Benedetto di Tommaso di Sulmona (teste 60) afferma che ebbe qui per compagno Fra Angelo e Petrarca nel De Vita Solitaria ricorda Fra Roberto da Salle il Beato, il compagno a cui Pietro confidò il pen­siero della fuga innanzi ai legati che lo chiamavano alla responsabilità di papa. Anzi con lui tentò la fuga e dovette desistere per la moltitudi­ne di gente che lo riconobbe.

Teiera afferma che Fra Roberto gli fu compagno nei mesi passati all'eremo di Sant'Onofrio e che fosse «la cosa più cara ed amata che il nostro Santo Padre, aveva in questa vita». Tanto caro ed amato che al momento della morte di Celestino V avvenuta nel castello di Fumone «ansioso e sollecito di rivedere (il suo compagno Fra Rober­to) implorò la grazia al suo Dio di comparirgli».

«L'anima beatissima di lui (uscita) dai legami del corpo, divenu­ta risplendente e di celeste beltà, apparve inaspettatametne al suo di­scepolo in una chiarissima nube, gloriosa e candida più che la neve: alla cui vista il Beato, che attualmente porgeva preghiera a Dio per lui rimase da quel lume inaccessibile come cieco ... » .

Lo stesso Fra Roberto attestò al Processo di Canonizzazione nel 1306 che in età di trentatre anni, da diciassette anni monaco, per due anni e dieci mesi servì la persona del suo Santo Maestro prima che fosse eletto papa.

AI di sotto dell'eremo, dove si trovano le cellette occupate da Fra Pietro e da Fra Roberto da Salle, c'è un altro luogo ave, come scrive Giuseppe Celidonia, «ebbe dimora, benché non continuamente Cele­stino V».

È una grotta profonda un sette metri (6,70) con rialzo tutto in pietra nel fondo e una cavità a sinistra; alta un quattro metri nell'en­trata si va man mano abbassando, sino a toccare quasi il macigno di rialzo, ed è quasi altrettanto larga. La tradizione che quivi dimorasse Fra Pietro è confermata con certezza da testimoni del Processo. Forse vi si ritirava quando era e veniva nel primitivo cenobio di S. Maria del Morrone; ed anche quando si faceva costruire al di sopra la edicola di Sant'Onofrio. E vi poté pure alle volte discendere per più patire e per desiderio di maggiore solitudine quando vi dimorò nei quindici mesi prima di essere eletto papa .

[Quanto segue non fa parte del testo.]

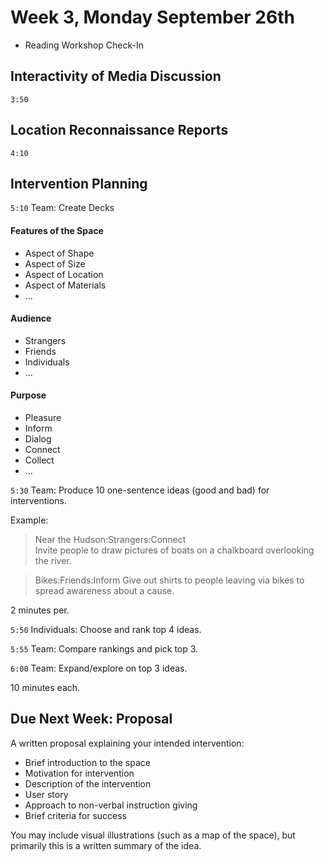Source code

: # Week 3, Monday September 26th

- Reading Workshop Check-In

## Interactivity of Media Discussion
`3:50`

## Location Reconnaissance Reports
`4:10`


## Intervention Planning
`5:10`
Team: Create Decks

#### Features of the Space
- Aspect of Shape
- Aspect of Size
- Aspect of Location
- Aspect of Materials
- ...

#### Audience
- Strangers
- Friends
- Individuals
- ...

#### Purpose
- Pleasure
- Inform
- Dialog
- Connect
- Collect
- ...

`5:30`
Team: Produce 10 one-sentence ideas (good and bad) for interventions.

Example:
> Near the Hudson:Strangers:Connect  
> Invite people to draw pictures of boats on a chalkboard overlooking the river.

> Bikes:Friends:Inform
> Give out shirts to people leaving via bikes to spread awareness about a cause.

2 minutes per.

`5:50`
Individuals: Choose and rank top 4 ideas.

`5:55`
Team: Compare rankings and pick top 3.

`6:00`
Team: Expand/explore on top 3 ideas.

10 minutes each.



## Due Next Week: Proposal

A written proposal explaining your intended intervention:

- Brief introduction to the space
- Motivation for intervention
- Description of the intervention
- User story
- Approach to non-verbal instruction giving
- Brief criteria for success

You may include visual illustrations (such as a map of the space), but primarily this is a written summary of the idea.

. Di questa presenza in luogo più alto e aspro viene conferma dai testi Sulmontina di Giovanni (teste 47), Giovanni Piloso (teste 128), D. Augustina di Giovanni (teste n. 42).

Nel fondo della grotticella, a sinistra presso la piccola cavità, vi è un bacino scavato sul vivo sasso, proprio come una pilozza di Chiesa per l'acqua santa. Quivi si raccoglie dell'acqua che scola dalla grotta. Ed a questa fonte di Fra Pietro presso la sua cella correvano i devoti a bagnarsi per ottenere guarigioni ... ».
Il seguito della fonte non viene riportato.